### What you will do:
Give the data again in full, with every character unchanged.
##### Input for this task
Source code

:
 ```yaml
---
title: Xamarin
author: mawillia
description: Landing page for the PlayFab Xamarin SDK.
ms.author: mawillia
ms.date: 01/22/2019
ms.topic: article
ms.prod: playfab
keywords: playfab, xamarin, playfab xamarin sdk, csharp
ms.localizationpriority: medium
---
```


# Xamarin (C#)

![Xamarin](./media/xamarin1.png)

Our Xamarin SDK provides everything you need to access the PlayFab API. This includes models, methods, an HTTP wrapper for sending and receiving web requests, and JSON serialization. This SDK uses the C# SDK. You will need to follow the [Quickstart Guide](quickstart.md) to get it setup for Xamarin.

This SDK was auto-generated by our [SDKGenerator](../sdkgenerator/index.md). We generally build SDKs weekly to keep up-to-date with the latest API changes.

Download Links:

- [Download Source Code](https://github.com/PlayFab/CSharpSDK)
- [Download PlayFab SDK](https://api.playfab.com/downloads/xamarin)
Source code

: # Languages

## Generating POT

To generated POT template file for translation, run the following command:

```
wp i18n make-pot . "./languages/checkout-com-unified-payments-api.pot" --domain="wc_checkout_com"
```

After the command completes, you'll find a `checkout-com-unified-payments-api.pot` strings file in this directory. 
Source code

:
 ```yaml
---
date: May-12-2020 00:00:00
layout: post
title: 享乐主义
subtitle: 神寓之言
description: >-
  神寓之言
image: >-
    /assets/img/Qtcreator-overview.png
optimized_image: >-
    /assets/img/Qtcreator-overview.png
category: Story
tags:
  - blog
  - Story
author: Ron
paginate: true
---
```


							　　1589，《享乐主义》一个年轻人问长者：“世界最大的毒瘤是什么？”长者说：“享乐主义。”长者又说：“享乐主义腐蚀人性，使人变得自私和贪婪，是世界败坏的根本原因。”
##########
### Written answer:
Source code

:
 ```yaml
---
title: Xamarin
author: mawillia
description: Landing page for the PlayFab Xamarin SDK.
ms.author: mawillia
ms.date: 01/22/2019
ms.topic: article
ms.prod: playfab
keywords: playfab, xamarin, playfab xamarin sdk, csharp
ms.localizationpriority: medium
---
```


# Xamarin (C#)

![Xamarin](./media/xamarin1.png)

Our Xamarin SDK provides everything you need to access the PlayFab API. This includes models, methods, an HTTP wrapper for sending and receiving web requests, and JSON serialization. This SDK uses the C# SDK. You will need to follow the [Quickstart Guide](quickstart.md) to get it setup for Xamarin.

This SDK was auto-generated by our [SDKGenerator](../sdkgenerator/index.md). We generally build SDKs weekly to keep up-to-date with the latest API changes.

Download Links:

- [Download Source Code](https://github.com/PlayFab/CSharpSDK)
- [Download PlayFab SDK](https://api.playfab.com/downloads/xamarin)
Source code

: # Languages

## Generating POT

To generated POT template file for translation, run the following command:

```
wp i18n make-pot . "./languages/checkout-com-unified-payments-api.pot" --domain="wc_checkout_com"
```

After the command completes, you'll find a `checkout-com-unified-payments-api.pot` strings file in this directory. 
Source code

:
 ```yaml
---
date: May-12-2020 00:00:00
layout: post
title: 享乐主义
subtitle: 神寓之言
description: >-
  神寓之言
image: >-
    /assets/img/Qtcreator-overview.png
optimized_image: >-
    /assets/img/Qtcreator-overview.png
category: Story
tags:
  - blog
  - Story
author: Ron
paginate: true
---
```


							　　1589，《享乐主义》一个年轻人问长者：“世界最大的毒瘤是什么？”长者说：“享乐主义。”长者又说：“享乐主义腐蚀人性，使人变得自私和贪婪，是世界败坏的根本原因。”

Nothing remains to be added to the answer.